Pakar Hukum: Tindak Keji di Tengah Krisis

Pakar Hukum Pidana Universitas Sam Ratulangi, Dr. Antonius Luntungan, mengecam keras dugaan penyalahgunaan dana publik di masa bencana ini. Menurutnya, perbuatan tersebut bukan sekadar tindak korupsi, tapi kejahatan moral.

“Ini bukan hanya pelanggaran Pasal 2 dan 3 UU Tipikor, tapi juga pelanggaran nurani. Jika benar dilakukan di masa bencana dan pandemi, hukumannya harus diperberat. Negara tidak boleh lembek terhadap kejahatan di masa krisis,” tegasnya.

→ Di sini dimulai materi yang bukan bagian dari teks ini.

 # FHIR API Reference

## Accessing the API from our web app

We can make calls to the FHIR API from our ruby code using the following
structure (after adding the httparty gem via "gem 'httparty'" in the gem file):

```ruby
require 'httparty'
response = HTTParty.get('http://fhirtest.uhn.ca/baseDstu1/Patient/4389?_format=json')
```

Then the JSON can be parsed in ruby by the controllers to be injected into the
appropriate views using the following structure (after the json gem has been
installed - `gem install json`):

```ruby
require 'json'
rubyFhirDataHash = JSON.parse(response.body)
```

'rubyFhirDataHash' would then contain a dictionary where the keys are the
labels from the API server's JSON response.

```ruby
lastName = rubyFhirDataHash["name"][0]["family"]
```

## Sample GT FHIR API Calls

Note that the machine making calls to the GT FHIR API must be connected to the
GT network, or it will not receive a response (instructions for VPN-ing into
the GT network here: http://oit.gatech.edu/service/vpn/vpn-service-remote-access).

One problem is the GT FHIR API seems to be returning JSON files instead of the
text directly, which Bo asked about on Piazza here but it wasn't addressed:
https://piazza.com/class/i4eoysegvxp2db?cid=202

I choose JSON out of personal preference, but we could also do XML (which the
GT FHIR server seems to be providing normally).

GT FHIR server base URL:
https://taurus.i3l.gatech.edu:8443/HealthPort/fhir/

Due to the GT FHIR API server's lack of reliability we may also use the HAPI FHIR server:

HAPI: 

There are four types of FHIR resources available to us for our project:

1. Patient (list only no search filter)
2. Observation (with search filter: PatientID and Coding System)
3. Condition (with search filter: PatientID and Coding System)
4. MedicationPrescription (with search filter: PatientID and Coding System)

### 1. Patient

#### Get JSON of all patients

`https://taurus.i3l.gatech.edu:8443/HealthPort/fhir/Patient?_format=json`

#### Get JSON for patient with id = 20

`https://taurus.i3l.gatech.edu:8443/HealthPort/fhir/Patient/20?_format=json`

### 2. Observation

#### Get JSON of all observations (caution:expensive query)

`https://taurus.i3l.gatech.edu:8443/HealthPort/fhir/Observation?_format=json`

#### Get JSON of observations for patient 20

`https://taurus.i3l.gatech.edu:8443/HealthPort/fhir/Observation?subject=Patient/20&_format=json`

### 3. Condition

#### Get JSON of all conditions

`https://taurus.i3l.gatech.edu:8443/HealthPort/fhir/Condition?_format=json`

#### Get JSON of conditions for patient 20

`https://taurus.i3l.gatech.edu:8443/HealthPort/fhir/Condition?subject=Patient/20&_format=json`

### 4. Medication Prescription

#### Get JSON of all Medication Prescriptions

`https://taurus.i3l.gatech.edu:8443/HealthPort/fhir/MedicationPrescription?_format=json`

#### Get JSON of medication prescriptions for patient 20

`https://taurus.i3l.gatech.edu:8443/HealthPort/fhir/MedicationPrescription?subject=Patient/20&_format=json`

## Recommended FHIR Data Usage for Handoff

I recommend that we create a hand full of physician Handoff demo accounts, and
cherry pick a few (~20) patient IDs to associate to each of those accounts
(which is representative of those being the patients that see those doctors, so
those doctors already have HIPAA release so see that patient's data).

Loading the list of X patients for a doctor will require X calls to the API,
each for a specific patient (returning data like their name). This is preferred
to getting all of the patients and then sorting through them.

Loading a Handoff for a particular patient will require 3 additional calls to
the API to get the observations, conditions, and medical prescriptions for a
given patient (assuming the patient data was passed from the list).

Publik Desak Polda Sulut Bertindak Tegas

Desakan publik pun menggema. Masyarakat meminta Polda Sulut tak hanya berhenti di tahap pendalaman, tapi segera menetapkan tersangka agar tidak muncul kesan tebang pilih. Kasus ini kini menjadi ujian integritas aparat penegak hukum di Sulawesi Utara.

“Kalau laporan ini benar, tidak ada alasan untuk diam. Transparansi dan ketegasan penyidik akan jadi tolok ukur apakah hukum benar ditegakkan di negeri ini,” ujar Antonius.

Polda Sulut Benarkan Laporan

Dikonfirmasi terpisah, Kabid Humas Polda Sulut Kombes Pol Alamsyah Parulian Hasibuan membenarkan laporan masyarakat tersebut.
“Benar, laporan sudah kami terima. Saat ini kasusnya dalam tahap pendalaman oleh penyidik Ditreskrimsus,” tegasnya singkat.


Ketika bencana dan pandemi melanda, pejabat publik seharusnya berdiri paling depan membantu rakyat, bukan memperkaya diri. Dugaan korupsi di masa krisis adalah bentuk pengkhianatan terhadap amanah dan kemanusiaan. Publik menanti: apakah hukum akan berpihak pada kebenaran, atau kembali kalah oleh jabatan?